海原かなた76歳「相方の薄い髪をフッと吹いたらドーンと笑いが」50歳で売れた男が語る〈辞めたらアカン〉の力と自らの引き際
相方・海原はるかさんの頭髪をフッと吹くネタでおなじみの漫才コンビ「海原はるか・かなた」の海原かなたさん(76)。2018年には脊柱管狭窄症の手術をし1年7ヵ月の休養の後、再び舞台に復帰しました。先が見えないトンネルの中「お医者さんがびっくりするくらい、トレーニングしてました」と語る原動力。そして、座右の銘でもある「明日を信じて」に込めた思いとは。(取材・文・撮影◎中西正男) 【写真】笑いが生まれた瞬間を語るベレー帽の海原さん * * * * * * * ◆手術で1年7ヵ月仕事を休むことに 寄る年波には勝てないというか、2018年に腰の手術をしたんです。病名としては脊柱管狭窄症でした。 その何年か前からね、少しずつ動きづらくなっていって、足腰に力が入りにくくなっていたんです。さらにそれが進んで立つこともしんどくなってきて、これはもう手術するしかないとなりまして。ほとんど大きな病気もしたことなかったんですけど、結果的に、この手術で1年7ヵ月仕事を休むことになりました。 漫才コンビは一蓮托生ですから。僕が止まると、相方も止まってしまう。お医者さんに聞くと、僕くらいの症状だと車いすの生活になる人も多いとのことだったんですけど、そうなるととにかく相方に申し訳ない。 手術後にできることはリハビリ、トレーニングくらいなんで、ひたすらにそれを頑張る。「負荷をかけて15回を2セット。計30回を目安にやってください」とお医者さんから言われている運動だとしたら、ゆうに100回以上はやっていたと思います。 その時の適した運動というものがあるので、ホンマはなんでもかんでもやったらいいわけではなかったんですけど(笑)、とにかく早く戻ろうと。結果、1年7ヵ月かかってしまいましたけど、なんとか漫才ができる場には戻ってこられました。

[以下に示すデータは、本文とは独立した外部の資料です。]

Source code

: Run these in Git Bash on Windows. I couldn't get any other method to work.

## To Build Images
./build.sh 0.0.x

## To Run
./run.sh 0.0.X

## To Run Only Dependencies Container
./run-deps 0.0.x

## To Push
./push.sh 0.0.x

◆何があっても「明日を信じて」やってきた お医者さんも「まさかここまでになるとは」と驚いてらっしゃいましたけど、僕としてはね、もう1回舞台に上がる。仕事に戻る。その思いしかなかったんです。「戻りたい」ではなく「戻る」。 そもそも、なぜそう思ったのか。思えたのか。僕らは世に出るのが本当に遅かったんです。キャリアで言うと28年目くらい、年齢で言うと50歳前後になってやっと見てもらえるようになりました。 昔はね、今よりももっと芸人が若くして世に出ていたので、周りは平均して10年以内には売れっ子になってました。 だからこそ、やっと世に出られたのにここで辞めるわけにはいかない。そして、何があっても「明日を信じて」やってきたからこそ、その「明日」が来た。その感覚があったからこそ、毎日これでもかとリハビリができたんやとも思います。 僕らがなんとか世に出られるようになったきっかけは、僕が相方の髪の毛を吹くネタができたことです。あれも、続けてきたからこそ生まれたもの。つくづくそう思います。